Go Skiing or Snowboarding 

Skiing On Top Of Alyeska Photo By Christina Maloney Norberg
Photo – Christina Maloney Norberg

Alaska is a great place to go skiing or snowboarding, with its abundant snowfall and stunning mountain ranges. Ski resorts in Alaska offer a variety of terrain for skiers and snowboarders of all abilities, from groomed runs to backcountry bowls.

There are several ski resorts in Alaska to choose from, including:

  • Alyeska Resort: Located in Girdwood, about 40 miles from Anchorage, Alyeska Resort is the largest ski resort in Alaska. It has over 1,400 acres of skiable terrain and a 2,500-foot vertical drop, making it a popular destination for both skiers and snowboarders.
  • Hilltop Ski Area: Located in Anchorage, Hilltop Ski Area is a smaller ski resort with a 1,000-foot vertical drop. It is a great place for beginner skiers and snowboarders, as well as those looking for a more laid-back skiing experience.
  • Eaglecrest Ski Area: Located in Juneau, Eaglecrest Ski Area is a community-owned ski resort with over 1,600 acres of skiable terrain. It has a mix of groomed runs and backcountry bowls, making it a good destination for skiers and snowboarders of all abilities.

When planning a ski trip to Alaska, it is important to be prepared for the cold and unpredictable weather. Make sure to bring warm, waterproof clothing, as well as any necessary ski or snowboard equipment.

It is also a good idea to check the weather forecast and avalanche conditions before hitting the slopes.

Alyeska Resort

Hilltop Ski Area

Eaglecrest Ski Area

Try Dog Sledding 

Dog Sledding In Alaska In January Photo - Amanda Locklear
Photo – Amanda Locklear

Alaska is known for its sled dog culture, and you can experience this firsthand by going on a dog sledding tour.

Dog sledding in Alaska during the winter can be a fun and exciting experience. It is a traditional method of transportation in the state, especially in the rural areas where there are few roads.

During the winter months, the snow and cold temperatures make it an ideal time for dog sledding.

There are several companies that offer guided dog sledding tours in Alaska. These tours usually take place in the interior of the state, where there is plenty of snow and relatively mild temperatures. The tours can range from half-day excursions to multi-day adventures, and may include stops at remote lodges or cabins along the way.

During the tour, you will ride in a sled pulled by a team of Alaskan huskies or other sled dogs. The sled is driven by a musher, who will teach you about the history and traditions of dog sledding in Alaska. You may also have the opportunity to help care for the dogs and learn how to drive the sled yourself.

It is important to dress warmly for a dog sledding tour in Alaska, as the temperatures can be very cold, especially in January. Waterproof and insulated clothing, warm boots, a hat and gloves are all essential. It is also a good idea to bring along some snacks and water, as the tours can be physically demanding.

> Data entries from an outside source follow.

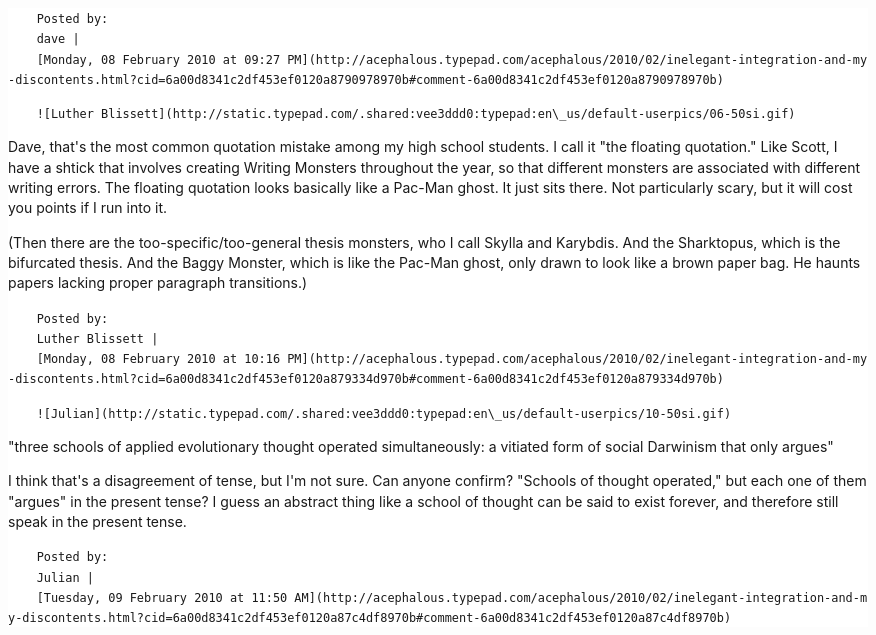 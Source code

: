 	

		Posted by:
		dave |
		[Monday, 08 February 2010 at 09:27 PM](http://acephalous.typepad.com/acephalous/2010/02/inelegant-integration-and-my-discontents.html?cid=6a00d8341c2df453ef0120a8790978970b#comment-6a00d8341c2df453ef0120a8790978970b)

[]()

	

		![Luther Blissett](http://static.typepad.com/.shared:vee3ddd0:typepad:en\_us/default-userpics/06-50si.gif)
	

	

		

Dave, that's the most common quotation mistake among my high school students.  I call it "the floating quotation."  Like Scott, I have a shtick that involves creating Writing Monsters throughout the year, so that different monsters are associated with different writing errors.  The floating quotation looks basically like a Pac-Man ghost.  It just sits there.  Not particularly scary, but it will cost you points if I run into it.

(Then there are the too-specific/too-general thesis monsters, who I call Skylla and Karybdis.  And the Sharktopus, which is the bifurcated thesis.  And the Baggy Monster, which is like the Pac-Man ghost, only drawn to look like a brown paper bag.  He haunts papers lacking proper paragraph transitions.)

	

		Posted by:
		Luther Blissett |
		[Monday, 08 February 2010 at 10:16 PM](http://acephalous.typepad.com/acephalous/2010/02/inelegant-integration-and-my-discontents.html?cid=6a00d8341c2df453ef0120a879334d970b#comment-6a00d8341c2df453ef0120a879334d970b)

[]()

	

		![Julian](http://static.typepad.com/.shared:vee3ddd0:typepad:en\_us/default-userpics/10-50si.gif)
	

	

		

"three schools of applied evolutionary thought operated simultaneously: a vitiated form of social Darwinism that only argues"

I think that's a disagreement of tense, but I'm not sure.  Can anyone confirm?  "Schools of thought operated," but each one of them "argues" in the present tense?  I guess an abstract thing like a school of thought can be said to exist forever, and therefore still speak in the present tense.  

	

		Posted by:
		Julian |
		[Tuesday, 09 February 2010 at 11:50 AM](http://acephalous.typepad.com/acephalous/2010/02/inelegant-integration-and-my-discontents.html?cid=6a00d8341c2df453ef0120a87c4df8970b#comment-6a00d8341c2df453ef0120a87c4df8970b)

Dog sledding in Alaska can be a unique and thrilling adventure. It is a great way to experience the beauty and ruggedness of the state, and to learn about the rich history and culture of the region.

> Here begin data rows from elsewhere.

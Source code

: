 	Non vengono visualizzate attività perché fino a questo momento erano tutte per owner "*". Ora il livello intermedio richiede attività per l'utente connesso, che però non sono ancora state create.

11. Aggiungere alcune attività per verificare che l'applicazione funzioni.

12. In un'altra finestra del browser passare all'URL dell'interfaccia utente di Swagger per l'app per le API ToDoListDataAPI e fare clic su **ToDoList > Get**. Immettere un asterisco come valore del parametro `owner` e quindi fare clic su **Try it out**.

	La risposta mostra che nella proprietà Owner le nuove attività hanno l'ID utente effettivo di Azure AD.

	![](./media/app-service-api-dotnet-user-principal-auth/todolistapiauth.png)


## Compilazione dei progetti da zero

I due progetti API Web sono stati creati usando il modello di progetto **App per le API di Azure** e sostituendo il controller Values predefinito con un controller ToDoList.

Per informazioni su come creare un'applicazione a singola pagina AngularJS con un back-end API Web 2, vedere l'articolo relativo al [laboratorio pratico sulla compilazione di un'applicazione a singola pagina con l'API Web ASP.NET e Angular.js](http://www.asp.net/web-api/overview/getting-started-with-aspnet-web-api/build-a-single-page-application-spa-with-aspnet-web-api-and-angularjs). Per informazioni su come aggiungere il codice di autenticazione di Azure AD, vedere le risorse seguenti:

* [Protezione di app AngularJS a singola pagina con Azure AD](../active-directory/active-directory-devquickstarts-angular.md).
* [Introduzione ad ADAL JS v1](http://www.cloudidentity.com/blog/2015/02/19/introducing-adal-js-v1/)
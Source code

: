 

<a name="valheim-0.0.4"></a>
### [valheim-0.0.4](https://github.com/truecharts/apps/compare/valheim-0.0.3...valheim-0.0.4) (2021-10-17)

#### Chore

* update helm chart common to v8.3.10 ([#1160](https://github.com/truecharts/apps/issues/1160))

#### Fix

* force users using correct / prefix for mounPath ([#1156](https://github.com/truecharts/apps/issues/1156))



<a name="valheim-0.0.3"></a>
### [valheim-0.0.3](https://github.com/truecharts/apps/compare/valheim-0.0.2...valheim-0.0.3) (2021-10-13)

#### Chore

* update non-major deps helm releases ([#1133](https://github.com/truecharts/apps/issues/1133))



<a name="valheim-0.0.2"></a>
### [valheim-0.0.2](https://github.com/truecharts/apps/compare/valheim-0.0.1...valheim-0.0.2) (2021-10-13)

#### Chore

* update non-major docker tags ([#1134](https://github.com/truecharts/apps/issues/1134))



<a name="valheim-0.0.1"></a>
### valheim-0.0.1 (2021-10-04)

Cotters Sled Dog Rides and Tours

Check Out Wildlife Viewing Areas

Alaska is known for its abundance of wildlife, and January is a great time to see many species in their natural habitat. From whales and seals in the water to moose and caribou on land, there are plenty of opportunities to observe and photograph the state’s diverse array of animals.

One of the best ways to see whales and seals is by taking a whale watching tour or venturing out onto the coast. Many species can be seen from shore, including humpback whales, killer whales, and harbor seals. In addition, birdwatchers can spot a variety of species, such as ptarmigans, grosbeaks, and snow buntings, which are common in Alaska during the winter months.

For a closer look at wildlife, consider visiting a wildlife refuge or conservation area, such as the Alaska Wildlife Conservation Center or the Kenai National Wildlife Refuge. These protected areas are home to a wide range of species, including bears, moose, caribou, and wolves.

Guided tours, such as dog sledding or snowshoeing excursions, are another way to experience Alaska’s winter wildlife. These tours take you into the heart of the state’s wilderness, where you can see animals in their natural habitat and learn about their behavior and habits from experienced guides.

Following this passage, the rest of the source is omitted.